By Alex Frandsen, editorial columnist
In a few days, there will be an election. And if you’re a college student, like most readers of this fine newspaper are, then I already probably know how you feel about this election.
I know, for instance, that you’re likely not happy about either Donald Trump or Hillary Clinton as a potential president. They are some of the most disliked candidates in history, and you have many reasons not to be huge fans. Clinton’s embarrassing email fiasco has raged on for months now, and her somewhat robotic nature makes it hard to stir up the same passion that you might have had for President Barack Obama eight years ago. Trump is a child dressed in a man’s clothing, and an ill-behaved one at that. He has denigrated women, made racist comments and generally cried about the world being against him when his own mistakes have cost him.
So sure, you have every reason to be unhappy about this election. But your unhappiness cannot turn into apathy, because the political system and climate that created Clinton and Trump won’t figure itself out once we pick a successor for Obama. It is a problem that is here to stay, and it will not change unless we work toward fixing it.

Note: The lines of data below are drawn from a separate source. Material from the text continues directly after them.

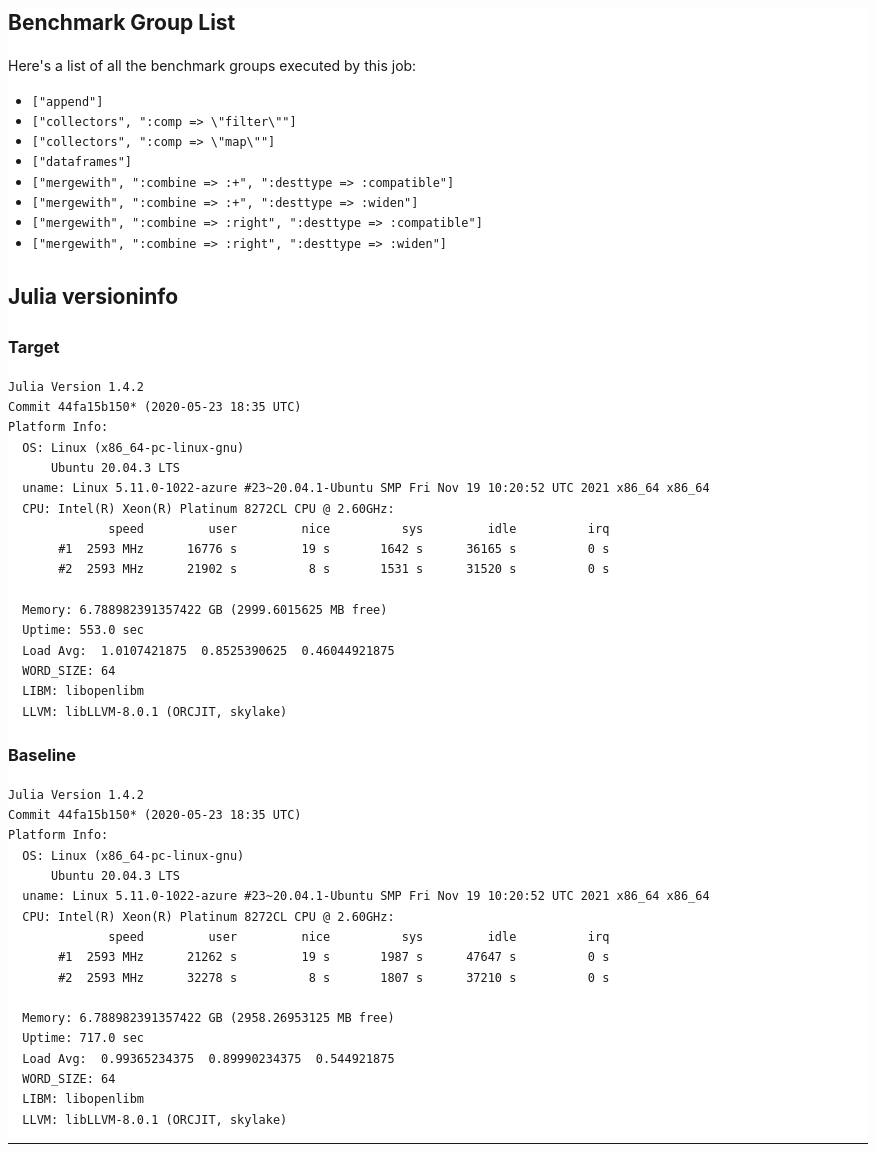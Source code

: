 ## Benchmark Group List
Here's a list of all the benchmark groups executed by this job:

- `["append"]`
- `["collectors", ":comp => \"filter\""]`
- `["collectors", ":comp => \"map\""]`
- `["dataframes"]`
- `["mergewith", ":combine => :+", ":desttype => :compatible"]`
- `["mergewith", ":combine => :+", ":desttype => :widen"]`
- `["mergewith", ":combine => :right", ":desttype => :compatible"]`
- `["mergewith", ":combine => :right", ":desttype => :widen"]`

## Julia versioninfo

### Target
```
Julia Version 1.4.2
Commit 44fa15b150* (2020-05-23 18:35 UTC)
Platform Info:
  OS: Linux (x86_64-pc-linux-gnu)
      Ubuntu 20.04.3 LTS
  uname: Linux 5.11.0-1022-azure #23~20.04.1-Ubuntu SMP Fri Nov 19 10:20:52 UTC 2021 x86_64 x86_64
  CPU: Intel(R) Xeon(R) Platinum 8272CL CPU @ 2.60GHz: 
              speed         user         nice          sys         idle          irq
       #1  2593 MHz      16776 s         19 s       1642 s      36165 s          0 s
       #2  2593 MHz      21902 s          8 s       1531 s      31520 s          0 s
       
  Memory: 6.788982391357422 GB (2999.6015625 MB free)
  Uptime: 553.0 sec
  Load Avg:  1.0107421875  0.8525390625  0.46044921875
  WORD_SIZE: 64
  LIBM: libopenlibm
  LLVM: libLLVM-8.0.1 (ORCJIT, skylake)
```

### Baseline
```
Julia Version 1.4.2
Commit 44fa15b150* (2020-05-23 18:35 UTC)
Platform Info:
  OS: Linux (x86_64-pc-linux-gnu)
      Ubuntu 20.04.3 LTS
  uname: Linux 5.11.0-1022-azure #23~20.04.1-Ubuntu SMP Fri Nov 19 10:20:52 UTC 2021 x86_64 x86_64
  CPU: Intel(R) Xeon(R) Platinum 8272CL CPU @ 2.60GHz: 
              speed         user         nice          sys         idle          irq
       #1  2593 MHz      21262 s         19 s       1987 s      47647 s          0 s
       #2  2593 MHz      32278 s          8 s       1807 s      37210 s          0 s
       
  Memory: 6.788982391357422 GB (2958.26953125 MB free)
  Uptime: 717.0 sec
  Load Avg:  0.99365234375  0.89990234375  0.544921875
  WORD_SIZE: 64
  LIBM: libopenlibm
  LLVM: libLLVM-8.0.1 (ORCJIT, skylake)
```

---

It feels like a big responsibility, taking on the task of repairing a broken political system. But, like most anything, it can be done if everyone does a tiny bit. The first area that we can each individually work on is the simplest but also maybe the hardest: Opening up our political discourse. If you discuss politics, then you most likely do it with people who harbor similar opinions. Democrats mainly like to talk to Democrats, and Republicans mainly like to talk to Republicans. This is human nature, partially, but it also speaks greatly to the polarization of our political system. Our two parties hate to interact, so why should we be any different?
But by doing so, we eliminate a critical cog in our democracy — conversation. If we are to be educated and responsible voters and citizens, then we owe it to ourselves to listen to other ideas, not just reject them because they contradict our views. You might not like what someone else has to say about the economy, but you owe it to yourself to hear them out and really consider what they’re saying. Their view is just as legitimate as yours, and it should be treated as such as long as there is some basis of fact behind it.
Another way to open up our national political discussion at the youth level is to overhaul how we get our news and commentary. At this age, in this world, Twitter has become the premier news source. And certainly it is an amazing tool, allowing us to amass hundreds of experts and outlets into one customized feed. The problem with it, however, is that we usually only follow those sources that affirm what we like to hear. If you’re with Trump, your feed will be Fox News and Drudge Report heavy. If you’re with Clinton, most likely you’re reading from places like Jezebel and MSNBC. This constant exposure to the same set of ideas creates an insular world that treats your own opinions like fact and opposing opinions like heresy.
Obviously, that is not a very good atmosphere for creating a political climate that seeks to create compromise. Broadening what you read and who you follow is a painless way to start reestablishing a society that reads to learn, not to reaffirm.
And simply put, if we want things to change, we have to get involved. Millennials are renowned for not voting, and in a troubling USA Today poll, it was revealed that 46 percent of millennials feel as if their vote does not matter. I’m not a math major, but if 46 percent of us don’t vote because we think it doesn’t matter, it will most likely come back to bite us in a way that does matter, in the form of leaders elected who do not truly represent our views. So please, please, please: Vote, and do it every chance you can. Local politics can feel boring, but that’s where change can start on a grassroots level. All those referenda and questions you hear we every so often can be dense and seem dull, but they provide critical opportunities to inflict our will directly onto the political system.
This has been a toxic election, and you are forgiven for feeling nauseous about it. But if our country is to heal from polarized and dysfunctional state we are mired in, we cannot let that nausea take hold permanently. This government belongs to us as much as it does to a 50-year-old banker in Dallas. Election day will not mark an end of anything. Instead, it is the start of a chance to rebuild our political system.